Expression patterns of heat shock protein genes in Rita rita from natural riverine habitat as biomarker response against environmental pollution.

PMID 30092534


River pollution is one of the principal environmental concerns and biomonitoring tools can play an important role in pollution assessment in the riverine environment. Heat shock proteins (Hsps) have been found to be suitable tools for monitoring stress response.

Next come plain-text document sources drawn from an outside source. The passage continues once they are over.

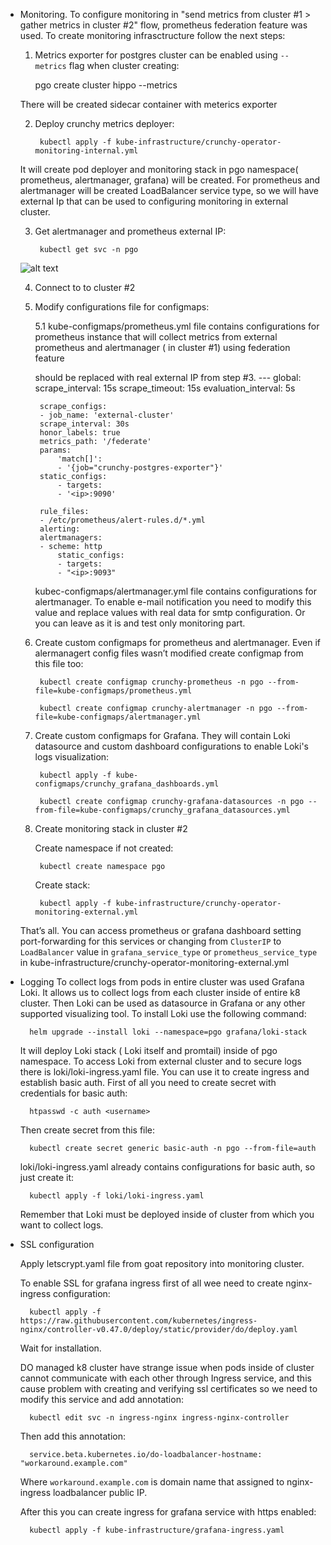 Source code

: * Monitoring.
    To configure monitoring in "send metrics from cluster #1 > gather metrics in cluster #2" flow, prometheus federation feature was used. 
    To create monitoring infrasctructure follow the next steps:
    1. Metrics exporter for postgres cluster can be enabled using `--metrics` flag when cluster creating:
    
        pgo create cluster hippo --metrics

    There will be created sidecar container with meterics exporter

    2. Deploy crunchy metrics deployer:

            kubectl apply -f kube-infrastructure/crunchy-operator-monitoring-internal.yml
    
    It will create pod deployer and monitoring stack in pgo namespace( prometheus, alertmanager, grafana) will be created. For prometheus and alertmanager will be created LoadBalancer service type, so we will have external Ip that can be used to configuring monitoring in external cluster.

    3. Get alertmanager and prometheus external IP:
        
            kubectl get svc -n pgo

    ![alt text](http://img.empeek.net/1K4PZOC.png)

    4. Connect to to cluster #2

    5. Modify configurations file for configmaps:

        5.1
        kube-configmaps/prometheus.yml file contains configurations for prometheus instance that will collect metrics from external prometheus and alertmanager ( in cluster #1) using federation feature

        <ip> should be replaced with real external IP from step #3.
            ---
            global:
            scrape_interval: 15s
            scrape_timeout: 15s
            evaluation_interval: 5s

            scrape_configs:
            - job_name: 'external-cluster'
            scrape_interval: 30s
            honor_labels: true
            metrics_path: '/federate'
            params:
                'match[]':
                - '{job="crunchy-postgres-exporter"}'
            static_configs:
                - targets:
                - '<ip>:9090'

            rule_files:
            - /etc/prometheus/alert-rules.d/*.yml
            alerting:
            alertmanagers:
            - scheme: http
                static_configs:
                - targets:
                - "<ip>:9093"

        kubec-configmaps/alertmanager.yml file contains configurations for alertmanager. To enable e-mail notification you need to modify this value and replace values with real data for smtp configuration. Or you can leave as it is and test only monitoring part.

    6. Create custom configmaps for prometheus and alertmanager. Even if alermanagert config files wasn’t modified create configmap from this file too:

            kubectl create configmap crunchy-prometheus -n pgo --from-file=kube-configmaps/prometheus.yml
                
            kubectl create configmap crunchy-alertmanager -n pgo --from-file=kube-configmaps/alertmanager.yml

    6. Create custom configmaps for Grafana. They will contain Loki datasource and custom dashboard configurations to enable Loki's logs visualization:

            kubectl apply -f kube-configmaps/crunchy_grafana_dashboards.yml

            kubectl create configmap crunchy-grafana-datasources -n pgo --from-file=kube-configmaps/crunchy_grafana_datasources.yml
    
    7. Create monitoring stack in cluster #2

        Create namespace if not created:
            
            kubectl create namespace pgo
        
        Create stack:

            kubectl apply -f kube-infrastructure/crunchy-operator-monitoring-external.yml

    That’s all. You can access prometheus or grafana dashboard setting port-forwarding for this services or changing from `ClusterIP` to `LoadBalancer` value in `grafana_service_type` or `prometheus_service_type` in kube-infrastructure/crunchy-operator-monitoring-external.yml 

* Logging
    To collect logs from pods in entire cluster was used Grafana Loki. It allows us to collect logs from each cluster inside of entire k8 cluster. Then Loki can be used as datasource in Grafana or any other supported visualizing tool.
    To install Loki use the following command:

        helm upgrade --install loki --namespace=pgo grafana/loki-stack

    It will deploy Loki stack ( Loki itself and promtail) inside of pgo namespace.
    To access Loki from external cluster and to secure logs there is loki/loki-ingress.yaml file. You can use it to create ingress and establish basic auth.
    First of all you need to create secret with credentials for basic auth:

        htpasswd -c auth <username>
    Then create secret from this file:

        kubectl create secret generic basic-auth -n pgo --from-file=auth 

    loki/loki-ingress.yaml already contains configurations for basic auth, so just create it:

        kubectl apply -f loki/loki-ingress.yaml

    Remember that Loki must be deployed inside of cluster from which you want to collect logs.

* SSL configuration

    Apply letscrypt.yaml file from goat repository into monitoring cluster.

    To enable SSL for grafana ingress first of all wee need to create nginx-ingress configuration:

        kubectl apply -f https://raw.githubusercontent.com/kubernetes/ingress-nginx/controller-v0.47.0/deploy/static/provider/do/deploy.yaml

    Wait for installation.

    DO managed k8 cluster have strange issue when pods inside of cluster cannot communicate with each other through Ingress service, and this cause problem with creating and verifying ssl certificates so we need to modify this service and add annotation:

        kubectl edit svc -n ingress-nginx ingress-nginx-controller

    Then add this annotation:

        service.beta.kubernetes.io/do-loadbalancer-hostname: "workaround.example.com"

    Where `workaround.example.com` is domain name that assigned to nginx-ingress loadbalancer public IP.

    After this you can create ingress for grafana service with https enabled:

        kubectl apply -f kube-infrastructure/grafana-ingress.yaml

In the present study, expression analyses of hsp genes (hsp27, hsp47, hsp60, hsp70, hsc70, and hsp90) and selected hsp-regulatory genes (hsf1, hyou1, ask1, jnk) were carried out by RT-qPCR in catfish Rita rita collected from selected stretches of river Ganga to investigate changes in their expression patterns as biomarker response. Water quality characteristics were measured in terms of physico-chemical characteristics (DO, BOD, COD, pH, conductivity), element profile (arsenic, mercury, cadmium, lead, chromium, zinc, copper) and persistent organic pollutants (POPs; HCH, DDT, aldrin, endosulphan, heptachlor). Water quality index was calculated and sampling sites were categorized as good/medium/bad. Multivariate analysis was carried out taking the water quality parameters and the fold changes in hsp gene expression as variables, which showed that hsp47 and hsp70b correlated well with BOD, an indicator of organic pollution. To identify the organic pollutant(s) which could be influencing the expression of hsps, again multivariate analysis was employed taking concentration of POPs and fold changes of hsps, which showed up-regulation of hsp47 and hsp70b (HSP72i) correlated well with concentrations of aldrin and HCH. Synergistic effects of these POPs could be responsible for the up-regulation of said hsps, although individually present in low concentration; thus, indicating synergistic effect of the POPs on hsp47 and hsp70b up-regulation as biomarker response.